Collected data
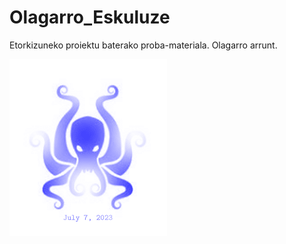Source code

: # Olagarro_Eskuluze
Etorkizuneko proiektu baterako proba-materiala. Olagarro arrunt. 

![imagen](logo_1_20230706-1.png)




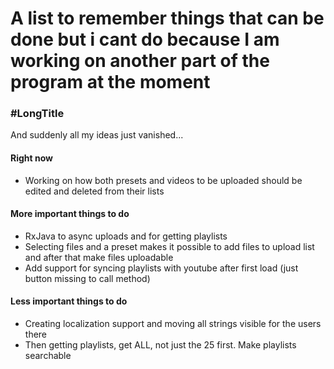 # A list to remember things that can be done but i cant do because I am working on another part of the program at the moment

### \#LongTitle

And suddenly all my ideas just vanished...

#### Right now
- Working on how both presets and videos to be uploaded should be
edited and deleted from their lists

#### More important things to do

- RxJava to async uploads and for getting playlists
- Selecting files and a preset makes it possible to add files to upload list and after
that make files uploadable
- Add support for syncing playlists with youtube after first load
(just button missing to call method)


#### Less important things to do
- Creating localization support and moving all strings visible for the users there
- Then getting playlists, get ALL, not just the 25 first. Make playlists searchable

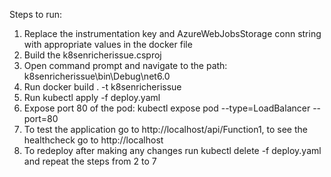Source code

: Steps to run:
1. Replace the instrumentation key and AzureWebJobsStorage conn string with appropriate values in the docker file
2. Build the k8senricherissue.csproj
3. Open command prompt and navigate to the path: k8senricherissue\bin\Debug\net6.0
4. Run docker build . -t k8senricherissue
5. Run kubectl apply -f deploy.yaml
6. Expose port 80 of the pod: kubectl expose pod <PodName> --type=LoadBalancer --port=80
7. To test the application go to http://localhost/api/Function1, to see the healthcheck go to http://localhost
8. To redeploy after making any changes run kubectl delete -f deploy.yaml and repeat the steps from 2 to 7
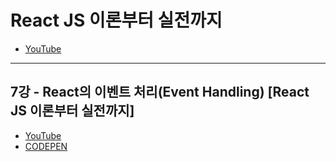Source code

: # React JS 이론부터 실전까지
- [YouTube](https://www.youtube.com/watch?v=s2knmog2j1U&list=PLRx0vPvlEmdCED62ZIWCbI-6G_jcwmuFB)

---

## 7강 - React의 이벤트 처리(Event Handling) [React JS 이론부터 실전까지]

- [YouTube](https://www.youtube.com/watch?v=eoEen2rHrm0&list=PLRx0vPvlEmdCED62ZIWCbI-6G_jcwmuFB&index=7)
- [CODEPEN](https://codepen.io/)

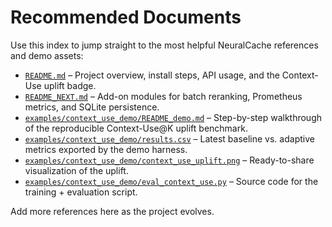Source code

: # Recommended Documents

Use this index to jump straight to the most helpful NeuralCache references and demo assets:

- [`README.md`](../README.md) – Project overview, install steps, API usage, and the Context-Use uplift badge.
- [`README_NEXT.md`](../README_NEXT.md) – Add-on modules for batch reranking, Prometheus metrics, and SQLite persistence.
- [`examples/context_use_demo/README_demo.md`](../examples/context_use_demo/README_demo.md) – Step-by-step walkthrough of the reproducible Context-Use@K uplift benchmark.
- [`examples/context_use_demo/results.csv`](../examples/context_use_demo/results.csv) – Latest baseline vs. adaptive metrics exported by the demo harness.
- [`examples/context_use_demo/context_use_uplift.png`](../examples/context_use_demo/context_use_uplift.png) – Ready-to-share visualization of the uplift.
- [`examples/context_use_demo/eval_context_use.py`](../examples/context_use_demo/eval_context_use.py) – Source code for the training + evaluation script.

Add more references here as the project evolves.
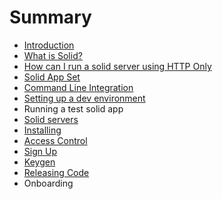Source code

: # Summary

* [Introduction](README.md)
* [What is Solid?](first-question.md)
* [How can I run a solid server using HTTP Only](second-question.md)
* [Solid App Set](solid-app-set.md)
* [Command Line Integration](command-line-integration.md)
* [Setting up a dev environment](setting-up-a-dev-environment.md)
* Running a test solid app
* [Solid servers](solid-servers.md)
* [Installing](installing.md)
* [Access Control](access-control.md)
* [Sign Up](sign-up.md)
* [Keygen](keygen.md)
* [Releasing Code](releasing-code.md)
* Onboarding

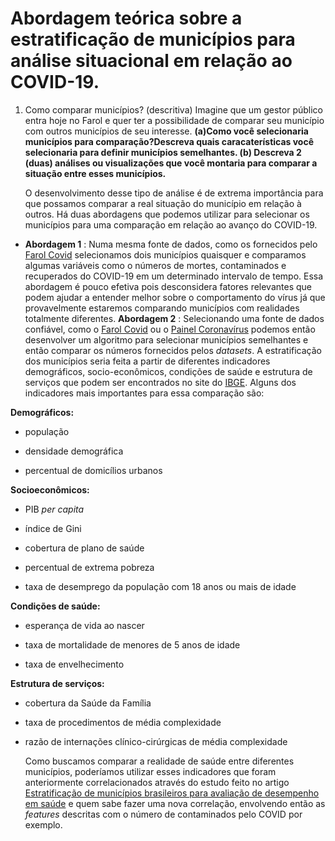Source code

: #  Abordagem teórica sobre a estratificação de municípios para análise  situacional em relação ao COVID-19.

 

 1. Como comparar municípios? (descritiva)
Imagine que um gestor público entra hoje no Farol e quer ter a possibilidade de comparar seu município com outros municípios de seu interesse.  **(a)Como você selecionaria municípios para comparação?Descreva quais caracaterísticas você selecionaria para definir municípios semelhantes. (b) Descreva 2 (duas) análises ou visualizações que você montaria para comparar a situação entre esses municípios.**

	O desenvolvimento desse tipo de análise é de extrema importância para que possamos comparar a real situação do município em relação à outros. Há duas abordagens que podemos utilizar para selecionar os municípios para uma comparação em relação ao avanço do COVID-19.
    

 - **Abordagem 1** : Numa mesma fonte de dados, como os fornecidos pelo [Farol Covid](https://farolcovid.coronacidades.org/) selecionamos dois municípios quaisquer e comparamos algumas variáveis como o números de mortes, contaminados e recuperados do COVID-19 em um determinado intervalo de tempo.  Essa abordagem é pouco efetiva pois desconsidera fatores relevantes que podem ajudar a entender melhor sobre o comportamento do vírus já que provavelmente estaremos comparando municípios com realidades totalmente diferentes.
 **Abordagem 2** :  Selecionando uma fonte de dados confiável, como o [Farol Covid](https://farolcovid.coronacidades.org/) ou o [Painel Coronavírus](https://covid.saude.gov.br/) podemos então desenvolver um algoritmo para selecionar municípios semelhantes e então comparar os números fornecidos pelos *datasets*. 
	  A estratificação dos municípios seria feita a partir de diferentes indicadores demográficos, socio-econômicos, condições de saúde e estrutura de serviços que podem ser encontrados no site do [IBGE](https://www.ibge.gov.br/). Alguns dos indicadores mais importantes para essa comparação são:

**Demográficos:**

   - população
    
   - densidade demográfica
    
   - percentual de domicílios urbanos
    
**Socioeconômicos:**

  - PIB  _per capita_
    
   - índice de Gini
    
   - cobertura de plano de saúde
    
  - percentual de extrema pobreza
    
  - taxa de desemprego da população com 18 anos ou mais de idade

**Condições de saúde:**
  - esperança de vida ao nascer
    
   - taxa de mortalidade de menores de 5 anos de idade
    
   - taxa de envelhecimento

**Estrutura de serviços:**
   - cobertura da Saúde da Família
    
   - taxa de procedimentos de média complexidade
    
   - razão de internações clínico-cirúrgicas de média complexidade
   
	 Como buscamos comparar a realidade de saúde entre diferentes municípios, poderíamos utilizar esses indicadores que foram anteriormente correlacionados através do estudo feito no artigo [Estratificação de municípios brasileiros para avaliação de desempenho em saúde](https://www.scielo.br/scielo.php?pid=S2237-96222016000400767&script=sci_arttext) e quem sabe fazer uma nova correlação, envolvendo então as *features* descritas com o número de contaminados pelo  COVID por exemplo.

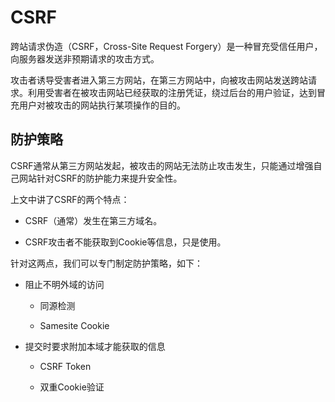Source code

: # CSRF

跨站请求伪造（CSRF，Cross-Site Request  Forgery）是一种冒充受信任用户，向服务器发送非预期请求的攻击方式。

攻击者诱导受害者进入第三方网站，在第三方网站中，向被攻击网站发送跨站请求。利用受害者在被攻击网站已经获取的注册凭证，绕过后台的用户验证，达到冒充用户对被攻击的网站执行某项操作的目的。

## 防护策略

CSRF通常从第三方网站发起，被攻击的网站无法防止攻击发生，只能通过增强自己网站针对CSRF的防护能力来提升安全性。

上文中讲了CSRF的两个特点：

* CSRF（通常）发生在第三方域名。
 
* CSRF攻击者不能获取到Cookie等信息，只是使用。
  
针对这两点，我们可以专门制定防护策略，如下：

* 阻止不明外域的访问

  * 同源检测
  
  * Samesite Cookie

* 提交时要求附加本域才能获取的信息

  * CSRF Token

  * 双重Cookie验证


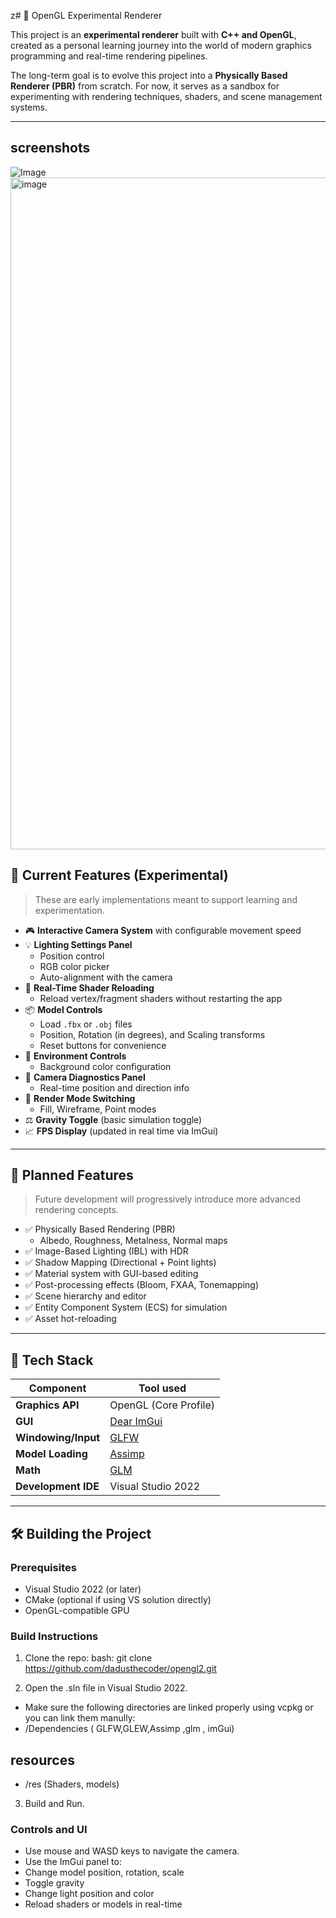 z﻿# 🌌 OpenGL Experimental Renderer

This project is an **experimental renderer** built with **C++ and OpenGL**, created as a personal learning journey into the world of modern graphics programming and real-time rendering pipelines.

The long-term goal is to evolve this project into a **Physically Based Renderer (PBR)** from scratch. For now, it serves as a sandbox for experimenting with rendering techniques, shaders, and scene management systems.

---
## screenshots
![Image](https://github.com/user-attachments/assets/488a5f97-6180-4530-9470-11fa5bdac939)
<img width="1918" height="1075" alt="image" src="https://github.com/user-attachments/assets/48372778-e232-4100-94d5-20b0431ac580" />


## 📸 Current Features (Experimental)

> These are early implementations meant to support learning and experimentation.

- 🎮 **Interactive Camera System** with configurable movement speed
- 💡 **Lighting Settings Panel**
  - Position control
  - RGB color picker
  - Auto-alignment with the camera
- 🎨 **Real-Time Shader Reloading**
  - Reload vertex/fragment shaders without restarting the app
- 📦 **Model Controls**
  - Load `.fbx` or `.obj` files
  - Position, Rotation (in degrees), and Scaling transforms
  - Reset buttons for convenience
- 🌌 **Environment Controls**
  - Background color configuration
- 🧭 **Camera Diagnostics Panel**
  - Real-time position and direction info
- 🧪 **Render Mode Switching**
  - Fill, Wireframe, Point modes
- ⚖️ **Gravity Toggle** (basic simulation toggle)
- 📈 **FPS Display** (updated in real time via ImGui)

---

## 🚀 Planned Features

> Future development will progressively introduce more advanced rendering concepts.

- ✅ Physically Based Rendering (PBR)
  - Albedo, Roughness, Metalness, Normal maps
- ✅ Image-Based Lighting (IBL) with HDR
- ✅ Shadow Mapping (Directional + Point lights)
- ✅ Material system with GUI-based editing
- ✅ Post-processing effects (Bloom, FXAA, Tonemapping)
- ✅ Scene hierarchy and editor
- ✅ Entity Component System (ECS) for simulation
- ✅ Asset hot-reloading

---

## 🧱 Tech Stack

| Component              |                  Tool used                          |
|------------------------|-----------------------------------------------------|
| **Graphics API**       | OpenGL (Core Profile)                               |
| **GUI**                | [Dear ImGui](https://github.com/ocornut/imgui)      |
| **Windowing/Input**    | [GLFW](https://github.com/glfw/glfw)                |
| **Model Loading**      | [Assimp](https://github.com/assimp/assimp)          |
| **Math**               | [GLM](https://github.com/g-truc/glm)                |
| **Development IDE**    | Visual Studio 2022                                  |

---

## 🛠️ Building the Project

### Prerequisites
- Visual Studio 2022 (or later)
- CMake (optional if using VS solution directly)
- OpenGL-compatible GPU

### Build Instructions
1. Clone the repo:
   bash: git clone https://github.com/dadusthecoder/opengl2.git

2. Open the .sln file in Visual Studio 2022.
  - Make sure the following directories are linked properly using vcpkg or you can link them manully:
  - /Dependencies ( GLFW,GLEW,Assimp ,glm , imGui)
  ## resources
  - /res (Shaders, models) 

 3. Build and Run.
 

### Controls and UI
  - Use mouse and WASD keys to navigate the camera.
  - Use the ImGui panel to:
  - Change model position, rotation, scale
  - Toggle gravity
  - Change light position and color
  - Reload shaders or models in real-time

  
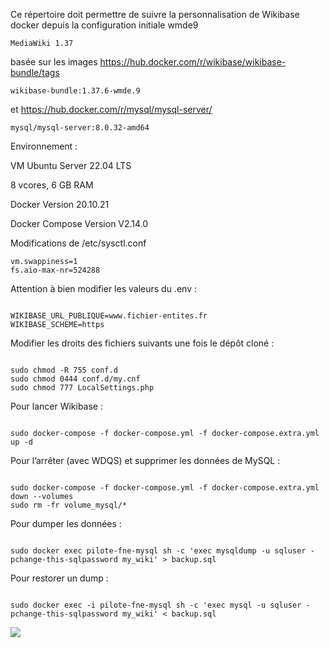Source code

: <p>Ce répertoire doit permettre de suivre la personnalisation de Wikibase docker depuis la configuration initiale wmde9 </p>
<pre><code>MediaWiki 1.37
</code></pre>

<p>basée sur les images <a href="https://hub.docker.com/r/wikibase/wikibase-bundle/tags" title="Docker Hub">https://hub.docker.com/r/wikibase/wikibase-bundle/tags</a></p>
<pre><code>wikibase-bundle:1.37.6-wmde.9
</code></pre>

<p>et <a href="https://hub.docker.com/r/mysql/mysql-server/tags" title="mariadb">https://hub.docker.com/r/mysql/mysql-server/</a></p>
<pre><code>mysql/mysql-server:8.0.32-amd64
</code></pre>


Environnement : 

VM Ubuntu Server 22.04 LTS
 
8 vcores, 6 GB RAM

Docker Version 20.10.21

Docker Compose Version V2.14.0

Modifications de /etc/sysctl.conf

    vm.swappiness=1
	fs.aio-max-nr=524288


Attention à bien modifier les valeurs du .env :  
<pre><code>
WIKIBASE_URL_PUBLIQUE=www.fichier-entites.fr  
WIKIBASE_SCHEME=https
</code></pre>

Modifier les droits des fichiers suivants une fois le dépôt cloné : 
<pre><code>
sudo chmod -R 755 conf.d
sudo chmod 0444 conf.d/my.cnf  
sudo chmod 777 LocalSettings.php 
</code></pre>

Pour lancer Wikibase :
<pre><code>
sudo docker-compose -f docker-compose.yml -f docker-compose.extra.yml up -d  
</code></pre>

Pour l’arrêter (avec WDQS) et supprimer les données de MySQL :  
<pre><code>
sudo docker-compose -f docker-compose.yml -f docker-compose.extra.yml down --volumes    
sudo rm -fr volume_mysql/*  
</code></pre>


Pour dumper les données :
<pre><code>
sudo docker exec pilote-fne-mysql sh -c 'exec mysqldump -u sqluser -pchange-this-sqlpassword my_wiki' > backup.sql
</code></pre>

Pour restorer un dump :
<pre><code>
sudo docker exec -i pilote-fne-mysql sh -c 'exec mysql -u sqluser -pchange-this-sqlpassword my_wiki' < backup.sql
</code></pre>

[![](https://docs.google.com/drawings/d/e/2PACX-1vTMQu7OBaHg4f860AuCXSrhflxtFj5QXPD6nHWosEYLcVyILpyDS3hMcXZZgXWPj2z7gAutHRUHWz2n/pub?w=859&h=554)](https://docs.google.com/drawings/d/13AarshJKrtwH6Os5OPT__RXS_cfp4SKtkzeWBlA6nhY/edit?usp=sharing)


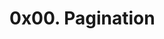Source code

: # 0x00. Pagination

<img src="https://s3.amazonaws.com/alx-intranet.hbtn.io/uploads/medias/2019/12/3646eb02de6527ca5d83.png?X-Amz-Algorithm=AWS4-HMAC-SHA256&amp;X-Amz-Credential=AKIARDDGGGOUSBVO6H7D%2F20231226%2Fus-east-1%2Fs3%2Faws4_request&amp;X-Amz-Date=20231226T113524Z&amp;X-Amz-Expires=86400&amp;X-Amz-SignedHeaders=host&amp;X-Amz-Signature=bc1f1691a27d6d680d5bcb1e39a54ad319cc1a2179b2cd6351c856efedd7a9bb" alt="" loading="lazy" style="">
<img src="https://s3.amazonaws.com/alx-intranet.hbtn.io/uploads/medias/2019/12/746187b76bea1f46030e.png?X-Amz-Algorithm=AWS4-HMAC-SHA256&amp;X-Amz-Credential=AKIARDDGGGOUSBVO6H7D%2F20231226%2Fus-east-1%2Fs3%2Faws4_request&amp;X-Amz-Date=20231226T113524Z&amp;X-Amz-Expires=86400&amp;X-Amz-SignedHeaders=host&amp;X-Amz-Signature=bed8c07ad9ea22b232a07a71cf3ada9ae97befe010b6650697bddb456248ac4b" alt="" loading="lazy" style="">
<img src="https://s3.amazonaws.com/alx-intranet.hbtn.io/uploads/medias/2019/12/665ce871c2ecc66a8e71.png?X-Amz-Algorithm=AWS4-HMAC-SHA256&amp;X-Amz-Credential=AKIARDDGGGOUSBVO6H7D%2F20231226%2Fus-east-1%2Fs3%2Faws4_request&amp;X-Amz-Date=20231226T113524Z&amp;X-Amz-Expires=86400&amp;X-Amz-SignedHeaders=host&amp;X-Amz-Signature=f5df3efdc917c53d09cb5607e551e3d2ca3b1c1a02364550096be565c56600bd" alt="" loading="lazy" style="">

Exercise goal -> With "watch" as the word to match, copy each line of the records that has it.

Task response ->
- [YouTube](https://www.youtube.com/watch?v=s2knmog2j1U&list=PLRx0vPvlEmdCED62ZIWCbI-6G_jcwmuFB)
- [YouTube](https://www.youtube.com/watch?v=eoEen2rHrm0&list=PLRx0vPvlEmdCED62ZIWCbI-6G_jcwmuFB&index=7)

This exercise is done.